Podcast: Professor Game Podcast
Host: Rob Alvarez
Episode: 441
Date: April 20, 2026
In this solo episode, Rob Alvarez tackles a counterintuitive but crucial problem: the "engagement leak" — why companies can achieve impressive user growth yet still lose users at alarming rates. Exploring the behavioral side of retention, Rob explains how standard analytics only tell part of the story and demonstrates how gamification (specifically the Octalysis Framework) reveals and helps close these leaks. He shares three case studies across different industries to illustrate onboarding, novelty, and endgame leaks, providing actionable lessons for product leaders, educators, and innovators.
On the Analytics Gap:
"Most analytic tools will tell you where people are leaving... but they are silent on the why." — Rob ([00:17])
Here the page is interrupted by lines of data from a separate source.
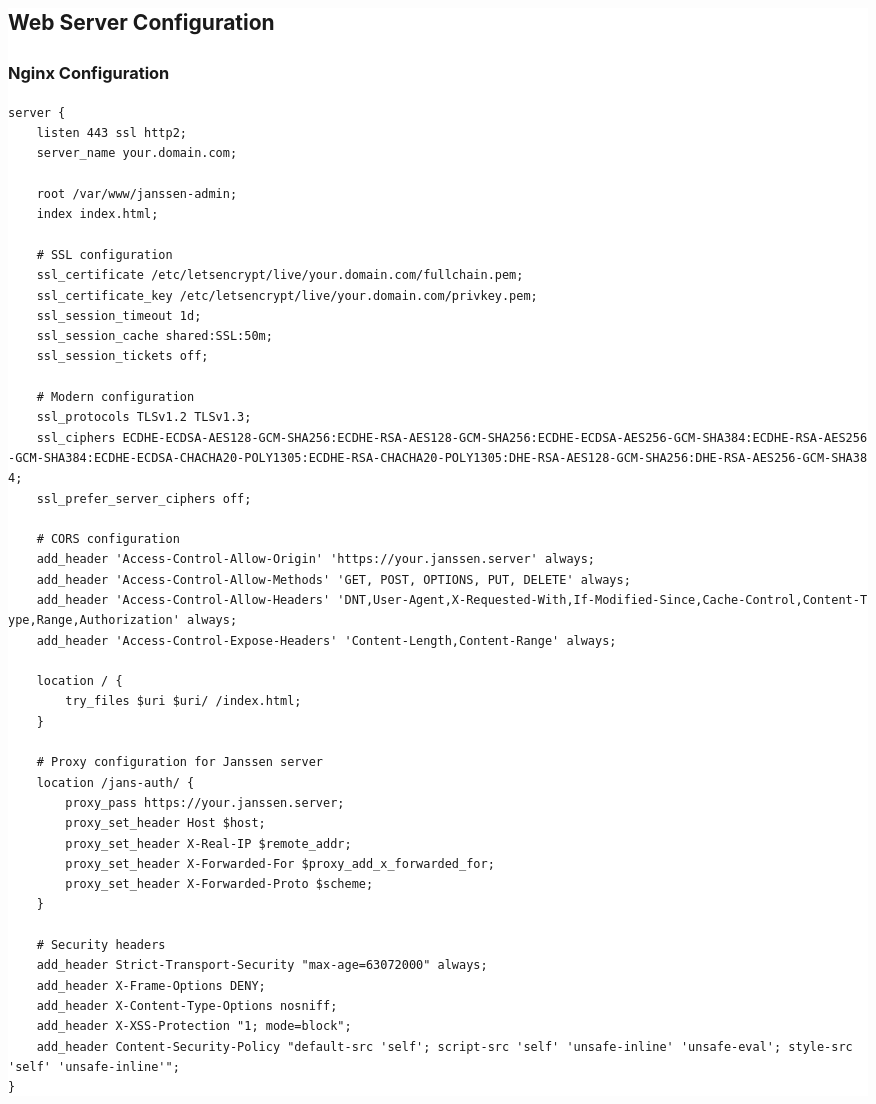 ## Web Server Configuration

### Nginx Configuration
```nginx
server {
    listen 443 ssl http2;
    server_name your.domain.com;

    root /var/www/janssen-admin;
    index index.html;

    # SSL configuration
    ssl_certificate /etc/letsencrypt/live/your.domain.com/fullchain.pem;
    ssl_certificate_key /etc/letsencrypt/live/your.domain.com/privkey.pem;
    ssl_session_timeout 1d;
    ssl_session_cache shared:SSL:50m;
    ssl_session_tickets off;

    # Modern configuration
    ssl_protocols TLSv1.2 TLSv1.3;
    ssl_ciphers ECDHE-ECDSA-AES128-GCM-SHA256:ECDHE-RSA-AES128-GCM-SHA256:ECDHE-ECDSA-AES256-GCM-SHA384:ECDHE-RSA-AES256-GCM-SHA384:ECDHE-ECDSA-CHACHA20-POLY1305:ECDHE-RSA-CHACHA20-POLY1305:DHE-RSA-AES128-GCM-SHA256:DHE-RSA-AES256-GCM-SHA384;
    ssl_prefer_server_ciphers off;

    # CORS configuration
    add_header 'Access-Control-Allow-Origin' 'https://your.janssen.server' always;
    add_header 'Access-Control-Allow-Methods' 'GET, POST, OPTIONS, PUT, DELETE' always;
    add_header 'Access-Control-Allow-Headers' 'DNT,User-Agent,X-Requested-With,If-Modified-Since,Cache-Control,Content-Type,Range,Authorization' always;
    add_header 'Access-Control-Expose-Headers' 'Content-Length,Content-Range' always;

    location / {
        try_files $uri $uri/ /index.html;
    }

    # Proxy configuration for Janssen server
    location /jans-auth/ {
        proxy_pass https://your.janssen.server;
        proxy_set_header Host $host;
        proxy_set_header X-Real-IP $remote_addr;
        proxy_set_header X-Forwarded-For $proxy_add_x_forwarded_for;
        proxy_set_header X-Forwarded-Proto $scheme;
    }

    # Security headers
    add_header Strict-Transport-Security "max-age=63072000" always;
    add_header X-Frame-Options DENY;
    add_header X-Content-Type-Options nosniff;
    add_header X-XSS-Protection "1; mode=block";
    add_header Content-Security-Policy "default-src 'self'; script-src 'self' 'unsafe-inline' 'unsafe-eval'; style-src 'self' 'unsafe-inline'";
}
```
On Superhuman's Onboarding:
"By the end of that call, the user hit inbox zero. That's a first major victory." — Rob ([02:01])
"Does your user feel like a superhuman... or just as an admin of the software?" — Rob ([02:14])
On Novelty Wearing Off:
"Eventually, that magic starts to completely wear off... your brain already knew confetti was coming out, so it literally disappeared." — Rob ([02:44])
On End Game Design:
"If your two year power user is treated the same way as your day 10 user, they actually rather find a new mountain to climb." — Rob ([04:51])
On Behavioral Leaks:
"If any of these stories feel a bit too familiar, it's a sign that your leaks aren't technical. They are entirely behavioral." — Rob ([05:03])
Rob Alvarez delivers a fast-paced, insight-packed solo episode revealing the hidden behavioral cracks that can drain user engagement despite strong growth. Using vivid case studies and Octalysis-inspired analysis, he equips listeners to spot and fix onboarding, novelty, and endgame leaks. The episode is an essential listen (or read) for anyone invested in lasting user engagement, revealing that the true retention battle is psychological, not technical.
"Stop guessing why your users are leaving you... go ahead and find that leak."